Ce type de questionnement, au cœur du présent ouvrage, interpelle une diversité d’acteurs en sciences humaines et sociales qui s’intéressent aux violences dans la vie des enfants et des adolescents. Ce livre s’adresse donc autant aux chercheurs et aux étudiants qu’aux praticiens, gestionnaires ou politiciens. Il vise à offrir un espace de réflexion critique par l’analyse de certains enjeux théoriques, méthodologiques ou sociaux eu égard aux connaissances et aux pratiques actuelles dans le domaine. L’analyse se veut holistique; elle cherche à inclure plusieurs formes de violences dans différentes sphères de la vie des jeunes. Puisque les différentes manifestations de violence ont tendance à évoluer dans des univers distincts, autant en recherche que sur le terrain de la pratique (Cyr et al., 2012; Finkelhor, Ormrod et Turner, 2007; Hester, 2011; Lessard et al., 2010), il nous est apparu pertinent de réunir à l’intérieur d’un même ouvrage des textes qui examinent différentes dimensions du phénomène.

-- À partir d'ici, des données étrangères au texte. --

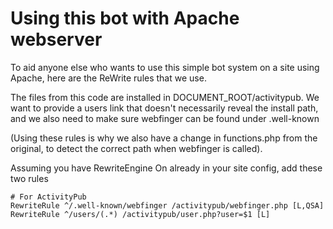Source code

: # Using this bot with Apache webserver

To aid anyone else who wants to use this simple bot system on a site using Apache, here are the ReWrite rules
that we use.

The files from this code are installed in DOCUMENT_ROOT/activitypub. We want to provide a users link that doesn't
necessarily reveal the install path, and we also need to make sure webfinger can be found under .well-known

(Using these rules is why we also have a change in functions.php from the original, to detect the correct path
when webfinger is called).

Assuming you have RewriteEngine On already in your site config, add these two rules

    # For ActivityPub
    RewriteRule ^/.well-known/webfinger /activitypub/webfinger.php [L,QSA]
    RewriteRule ^/users/(.*) /activitypub/user.php?user=$1 [L]
    
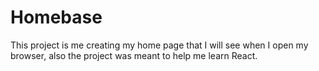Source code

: # Homebase
This project is me creating my home page that I will see when I open my browser, also the project was meant to help me learn React. 
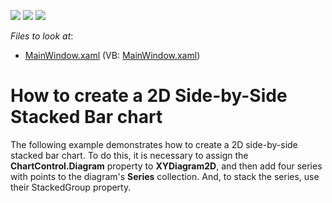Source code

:<!-- default badges list -->
![](https://img.shields.io/endpoint?url=https://codecentral.devexpress.com/api/v1/VersionRange/128569224/22.2.2%2B)
[![](https://img.shields.io/badge/Open_in_DevExpress_Support_Center-FF7200?style=flat-square&logo=DevExpress&logoColor=white)](https://supportcenter.devexpress.com/ticket/details/E2127)
[![](https://img.shields.io/badge/📖_How_to_use_DevExpress_Examples-e9f6fc?style=flat-square)](https://docs.devexpress.com/GeneralInformation/403183)
<!-- default badges end -->
<!-- default file list -->
*Files to look at*:

* [MainWindow.xaml](./CS/SideBySideStackedBarChart/MainWindow.xaml) (VB: [MainWindow.xaml](./VB/SideBySideStackedBarChart/MainWindow.xaml))
<!-- default file list end -->
# How to create a 2D Side-by-Side Stacked Bar chart


<p>The following example demonstrates how to create a 2D side-by-side stacked bar chart. To do this, it is necessary to assign the <strong>ChartControl.Diagram</strong> property to <strong>XYDiagram2D</strong>, and then add four series with points to the diagram's <strong>Series</strong> collection. And, to stack the series, use their StackedGroup property.</p>

<br/>


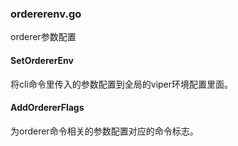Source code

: ### ordererenv.go

orderer参数配置

#### SetOrdererEnv

将cli命令里传入的参数配置到全局的viper环境配置里面。

#### AddOrdererFlags

为orderer命令相关的参数配置对应的命令标志。

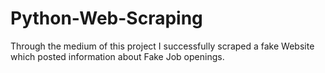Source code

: # Python-Web-Scraping
Through the medium of this project I successfully scraped a fake Website which posted information about Fake Job openings.
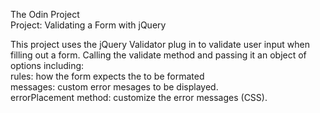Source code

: The Odin Project <br />
Project: Validating a Form with jQuery <br />

This project uses the jQuery Validator plug in to validate user input when filling out a form. Calling the validate method and passing it an object of options including: <br />
rules: how the form expects the to be formated <br />
messages: custom error mesages to be displayed. <br />
errorPlacement method: customize the error messages (CSS).

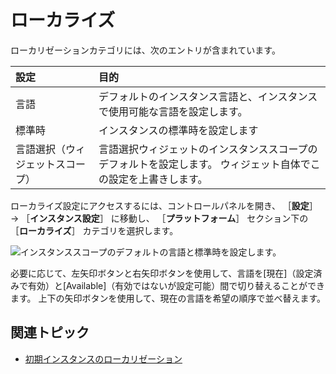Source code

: # ローカライズ

ローカリゼーションカテゴリには、次のエントリが含まれています。

| 設定               | 目的                                                       |
|:---------------- |:-------------------------------------------------------- |
| 言語               | デフォルトのインスタンス言語と、インスタンスで使用可能な言語を設定します。                    |
| 標準時              | インスタンスの標準時を設定します                                         |
| 言語選択（ウィジェットスコープ） | 言語選択ウィジェットのインスタンススコープのデフォルトを設定します。 ウィジェット自体でこの設定を上書きします。 |

ローカライズ設定にアクセスするには、コントロールパネルを開き、 ［**設定**］ &rarr; ［**インスタンス設定**］ に移動し、 ［**プラットフォーム**］ セクション下の ［**ローカライズ**］ カテゴリを選択します。

![インスタンススコープのデフォルトの言語と標準時を設定します。](./localization/images/01.png)

必要に応じて、左矢印ボタンと右矢印ボタンを使用して、言語を[現在]（設定済みで有効）と[Available]（有効ではないが設定可能）間で切り替えることができます。 上下の矢印ボタンを使用して、現在の言語を希望の順序で並べ替えます。

## 関連トピック

* [初期インスタンスのローカリゼーション](../../../installation-and-upgrades/setting-up-liferay/initial-instance-localization.md)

Ce chapitre d’introduction expose d’abord les concepts centraux du livre, soit l’enfance et la violence. Par la suite, nous expliquerons la structure du livre en établissant des liens entre ses objectifs et le contenu des chapitres inclus dans chacune des parties.
1.LA CONSTRUCTION DE L’ENFANCE COMME OBJET DE RECHERCHE IMPLICITE
Avant les années 1990, l’analyse de la question de l’enfance ressemblait au jeu du chat et de la souris, où le sujet de la quête se soustrayait et s’effaçait dès qu’on semblait s’en approcher. Cela revenait en fait à évoquer un fantôme omniprésent, mais rarement construit comme un objet de recherche implicite. L’enfance en tant que problématique était adossée aux discours de spécialistes des sciences de l’enfant – psychologie, médecine ou éducation –, qui ne collaboraient guère à son étude. Attirant très peu le regard des spécialistes des sciences sociales en dehors des cadres de socialisation et laissant dans l’ombre la parole des enfants, elle ne devient un objet de recherche à part entière qu’à la fin du XXe siècle. Dans cette mouvance, l’enfance est reconnue comme une forme structurelle de toute société et abordée comme un acteur social à part entière, dans un statut qui a profondément évolué, ainsi que l’a établi la Convention relative aux droits de l’enfant en 1989 (Sirota, 2006). Deux traits marquants caractérisent ce nouveau paradigme de recherche. Tout d’abord, le point de vue des enfants et des adolescents est souvent pris en compte pour mieux saisir leur expérience; puis une certaine interdisciplinarité s’est silencieusement mise en place, largement ouverte à une réinterrogation des manières d’intervenir avec eux (Prout, 2005). L’image qui nous est renvoyée lorsque nous prenons conscience des différentes formes de violence dont les jeunes sont victimes, comme en témoigne la lecture des chapitres de cet ouvrage, ne peut nous laisser indifférents. Ce livre participe d’une telle position.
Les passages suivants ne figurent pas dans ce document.